Bathymetry (ocean depth) map of the Lau Basin. Credit: Fernando Martinez and Brian Taylor, University of Hawaii
A team of 27 U.S. marine scientists beginning an intensive program of exploration at the Lau Basin in the South Pacific has discovered a new cluster of hydrothermal vents along a volcanically active crack in the seafloor.
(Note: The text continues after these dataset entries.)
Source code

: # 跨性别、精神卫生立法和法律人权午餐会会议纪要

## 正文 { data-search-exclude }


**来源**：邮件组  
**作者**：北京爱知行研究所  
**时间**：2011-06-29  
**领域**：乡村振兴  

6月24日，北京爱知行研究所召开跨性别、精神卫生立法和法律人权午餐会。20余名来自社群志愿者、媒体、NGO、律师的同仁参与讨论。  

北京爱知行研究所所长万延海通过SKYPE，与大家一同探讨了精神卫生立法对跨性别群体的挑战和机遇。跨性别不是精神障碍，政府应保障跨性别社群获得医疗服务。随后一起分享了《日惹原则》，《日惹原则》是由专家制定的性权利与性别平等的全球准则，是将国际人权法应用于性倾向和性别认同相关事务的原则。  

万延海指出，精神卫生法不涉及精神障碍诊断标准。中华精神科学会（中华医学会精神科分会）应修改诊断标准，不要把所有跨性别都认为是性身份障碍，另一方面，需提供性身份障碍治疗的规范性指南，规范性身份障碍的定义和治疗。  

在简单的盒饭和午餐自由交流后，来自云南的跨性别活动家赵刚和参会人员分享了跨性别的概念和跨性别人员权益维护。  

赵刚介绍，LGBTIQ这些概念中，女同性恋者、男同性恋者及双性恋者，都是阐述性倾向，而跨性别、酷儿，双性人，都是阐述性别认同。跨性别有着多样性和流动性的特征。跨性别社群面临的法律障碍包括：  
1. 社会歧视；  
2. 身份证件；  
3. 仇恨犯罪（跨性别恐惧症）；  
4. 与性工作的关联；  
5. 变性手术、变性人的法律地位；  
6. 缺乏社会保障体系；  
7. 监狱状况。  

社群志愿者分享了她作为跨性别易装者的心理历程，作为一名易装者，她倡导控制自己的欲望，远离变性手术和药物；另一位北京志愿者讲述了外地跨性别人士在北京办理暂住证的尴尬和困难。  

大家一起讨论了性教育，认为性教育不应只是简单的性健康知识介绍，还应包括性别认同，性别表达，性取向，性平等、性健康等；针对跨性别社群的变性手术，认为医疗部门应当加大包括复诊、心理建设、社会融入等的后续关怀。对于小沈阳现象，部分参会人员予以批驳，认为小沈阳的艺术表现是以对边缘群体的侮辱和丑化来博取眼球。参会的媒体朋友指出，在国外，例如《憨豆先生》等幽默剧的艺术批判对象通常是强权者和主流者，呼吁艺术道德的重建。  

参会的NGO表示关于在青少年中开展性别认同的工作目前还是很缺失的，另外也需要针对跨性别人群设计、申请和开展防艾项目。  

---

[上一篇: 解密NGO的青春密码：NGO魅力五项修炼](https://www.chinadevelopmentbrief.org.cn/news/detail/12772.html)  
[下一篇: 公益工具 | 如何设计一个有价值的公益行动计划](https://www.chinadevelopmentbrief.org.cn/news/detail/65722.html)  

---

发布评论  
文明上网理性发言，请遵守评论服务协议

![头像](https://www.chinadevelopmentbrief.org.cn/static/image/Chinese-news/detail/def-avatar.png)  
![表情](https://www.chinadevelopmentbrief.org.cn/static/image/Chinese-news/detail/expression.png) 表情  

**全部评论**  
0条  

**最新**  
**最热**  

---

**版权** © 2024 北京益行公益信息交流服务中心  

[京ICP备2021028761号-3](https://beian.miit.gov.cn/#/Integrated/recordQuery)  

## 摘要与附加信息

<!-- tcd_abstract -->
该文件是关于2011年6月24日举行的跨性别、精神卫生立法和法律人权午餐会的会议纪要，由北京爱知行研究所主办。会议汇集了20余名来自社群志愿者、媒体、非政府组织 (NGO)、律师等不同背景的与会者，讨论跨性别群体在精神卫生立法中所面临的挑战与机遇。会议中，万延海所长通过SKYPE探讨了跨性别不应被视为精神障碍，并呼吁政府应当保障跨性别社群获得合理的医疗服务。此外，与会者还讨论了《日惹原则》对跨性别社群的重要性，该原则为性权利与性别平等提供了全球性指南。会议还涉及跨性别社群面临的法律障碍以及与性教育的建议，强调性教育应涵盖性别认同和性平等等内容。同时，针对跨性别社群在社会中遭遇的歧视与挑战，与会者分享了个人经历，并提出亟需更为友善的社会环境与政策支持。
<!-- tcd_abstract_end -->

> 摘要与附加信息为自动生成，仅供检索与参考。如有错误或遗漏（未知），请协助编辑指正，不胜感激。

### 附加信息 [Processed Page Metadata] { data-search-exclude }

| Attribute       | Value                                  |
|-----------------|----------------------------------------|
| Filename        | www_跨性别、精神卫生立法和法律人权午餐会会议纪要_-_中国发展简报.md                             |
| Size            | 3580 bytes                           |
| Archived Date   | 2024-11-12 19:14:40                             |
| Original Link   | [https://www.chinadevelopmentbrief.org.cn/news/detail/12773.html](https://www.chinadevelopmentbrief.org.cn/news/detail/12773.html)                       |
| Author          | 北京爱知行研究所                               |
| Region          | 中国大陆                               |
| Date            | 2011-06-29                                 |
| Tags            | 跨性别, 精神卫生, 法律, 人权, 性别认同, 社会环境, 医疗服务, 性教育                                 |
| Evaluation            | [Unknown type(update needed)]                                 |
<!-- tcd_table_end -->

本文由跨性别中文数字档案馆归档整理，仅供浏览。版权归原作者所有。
About a mile and a half down, the basin could hold answers to questions about the origin of life on Earth, say the scientists, whose plans for their "South Pacific Odyssey" include an unprecedented number of research expeditions to this geologically unique "back-arc basin" during the next two years.
"This major undertaking will require the coordinated efforts of dozens of large research groups, numerous research expeditions, and the deployment of a wide array of specialized deep-sea research tools," said Penn State Professor of Biology Chuck Fisher, chair of the NSF-funded Ridge 2000 research initiative, which is behind this effort. “Because of the unusual properties of the ocean crust in the Lau Basin, we can expect to discover new species there--species that perhaps will hold new and unique secrets to share with us," Fisher said. "The microbes at sites like these--thriving in super-hot temperatures--likely have their own remarkable biochemical pathways and capabilities that we are only beginning to appreciate."
"The Lau Basin is a candy store of scientific problems, and this is the first time there’s been a regional-scale perspective of hydrothermal activity in an entire back-arc basin," said Charlie Langmuir of Harvard University, a marine geologist who is the chief scientist of the current cruise and a veteran of over 20 deep-sea expeditions in the last two decades. "If we’re successful, it will also be the first time that a systematic exploration and discovery of hydrothermal vents over hundreds of kilometers has been achieved."